++++ Supplied data ++++
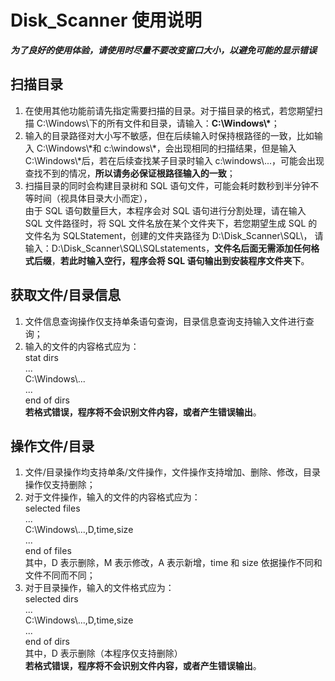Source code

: # Disk_Scanner 使用说明

***为了良好的使用体验，请使用时尽量不要改变窗口大小，以避免可能的显示错误***

## 扫描目录

1. 在使用其他功能前请先指定需要扫描的目录。对于描目录的格式，若您期望扫描 C:\\Windows\\下的所有文件和目录，请输入：**C:\\Windows\\\***；
2. 输入的目录路径对大小写不敏感，但在后续输入时保持根路径的一致，比如输入 C:\\Windows\\\*和 c:\\windows\\\*，会出现相同的扫描结果，但是输入 C:\\Windows\\\*后，若在后续查找某子目录时输入 c:\\windows\\...，可能会出现查找不到的情况，**所以请务必保证根路径输入的一致**；
3. 扫描目录的同时会构建目录树和 SQL 语句文件，可能会耗时数秒到半分钟不等时间（视具体目录大小而定），  
   由于 SQL 语句数量巨大，本程序会对 SQL 语句进行分割处理，请在输入 SQL 文件路径时，将 SQL 文件名放在某个文件夹下，若您期望生成 SQL 的文件名为 SQLStatement，创建的文件夹路径为 D:\Disk_Scanner\SQL\，
   请输入：D:\Disk_Scanner\SQL\SQLstatements，**文件名后面无需添加任何格式后缀**，**若此时输入空行，程序会将 SQL 语句输出到安装程序文件夹下**。

## 获取文件/目录信息

1. 文件信息查询操作仅支持单条语句查询，目录信息查询支持输入文件进行查询；  
2. 输入的文件的内容格式应为：  
stat dirs  
...  
C:\\Windows\\...  
...  
end of dirs  
**若格式错误，程序将不会识别文件内容，或者产生错误输出**。

## 操作文件/目录

1. 文件/目录操作均支持单条/文件操作，文件操作支持增加、删除、修改，目录操作仅支持删除；  
2. 对于文件操作，输入的文件的内容格式应为：  
selected files  
...  
C:\\Windows\\...,D,time,size  
...  
end of files  
其中，D 表示删除，M 表示修改，A 表示新增，time 和 size 依据操作不同和文件不同而不同；  
3. 对于目录操作，输入的文件格式应为：  
selected dirs  
...  
C:\\Windows\\...,D,time,size  
...  
end of dirs  
其中，D 表示删除（本程序仅支持删除）  
**若格式错误，程序将不会识别文件内容，或者产生错误输出**。
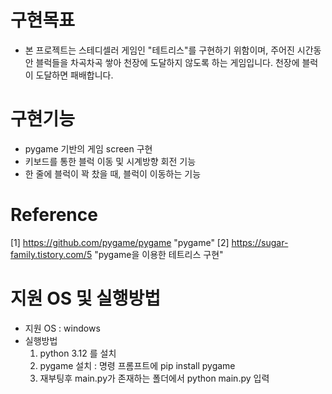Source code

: # 구현목표
- 본 프로젝트는 스테디셀러 게임인 "테트리스"를 구현하기 위함이며, 주어진 시간동안 블럭들을 차곡차곡 쌓아 천장에 도달하지 않도록 하는 게임입니다. 천장에 블럭이 도달하면 패배합니다.

# 구현기능
- pygame 기반의 게임 screen 구현
- 키보드를 통한 블럭 이동 및 시계방향 회전 기능
- 한 줄에 블럭이 꽉 찼을 때, 블럭이 이동하는 기능


# Reference 
[1] https://github.com/pygame/pygame "pygame"
[2] https://sugar-family.tistory.com/5 "pygame을 이용한 테트리스 구현"

# 지원 OS 및 실행방법

- 지원 OS : windows
- 실행방법 
    1. python 3.12 를 설치
    2. pygame 설치 : 명령 프롬프트에 pip install pygame
    3. 재부팅후 main.py가 존재하는 폴더에서 python main.py 입력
++++
The task: How many lines of the entries hold the word "输入的文件的内容格式应为"? Respond with the number alone.

Result below: 2